**WHAT THE EXERCISE ASKS**:
For the data that follows, return each line unchanged and drop the pictures.

***** ENTRIES SUPPLIED *****

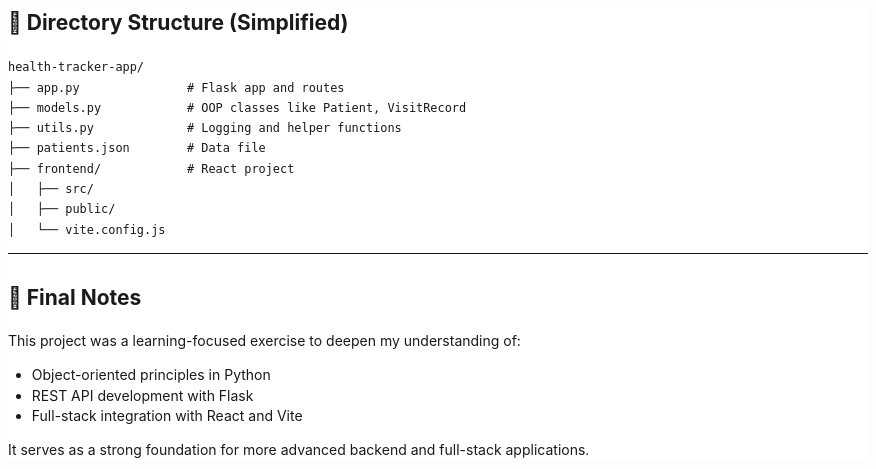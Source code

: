 
## 📁 Directory Structure (Simplified)

```
health-tracker-app/
├── app.py               # Flask app and routes
├── models.py            # OOP classes like Patient, VisitRecord
├── utils.py             # Logging and helper functions
├── patients.json        # Data file
├── frontend/            # React project
│   ├── src/
│   ├── public/
│   └── vite.config.js
```

---

## 📌 Final Notes

This project was a learning-focused exercise to deepen my understanding of:

- Object-oriented principles in Python
- REST API development with Flask
- Full-stack integration with React and Vite

It serves as a strong foundation for more advanced backend and full-stack applications.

*****

**OUTPUT BELOW**:
Source code

: 
## 📁 Directory Structure (Simplified)

```
health-tracker-app/
├── app.py               # Flask app and routes
├── models.py            # OOP classes like Patient, VisitRecord
├── utils.py             # Logging and helper functions
├── patients.json        # Data file
├── frontend/            # React project
│   ├── src/
│   ├── public/
│   └── vite.config.js
```

---

## 📌 Final Notes

This project was a learning-focused exercise to deepen my understanding of:

- Object-oriented principles in Python
- REST API development with Flask
- Full-stack integration with React and Vite

It serves as a strong foundation for more advanced backend and full-stack applications.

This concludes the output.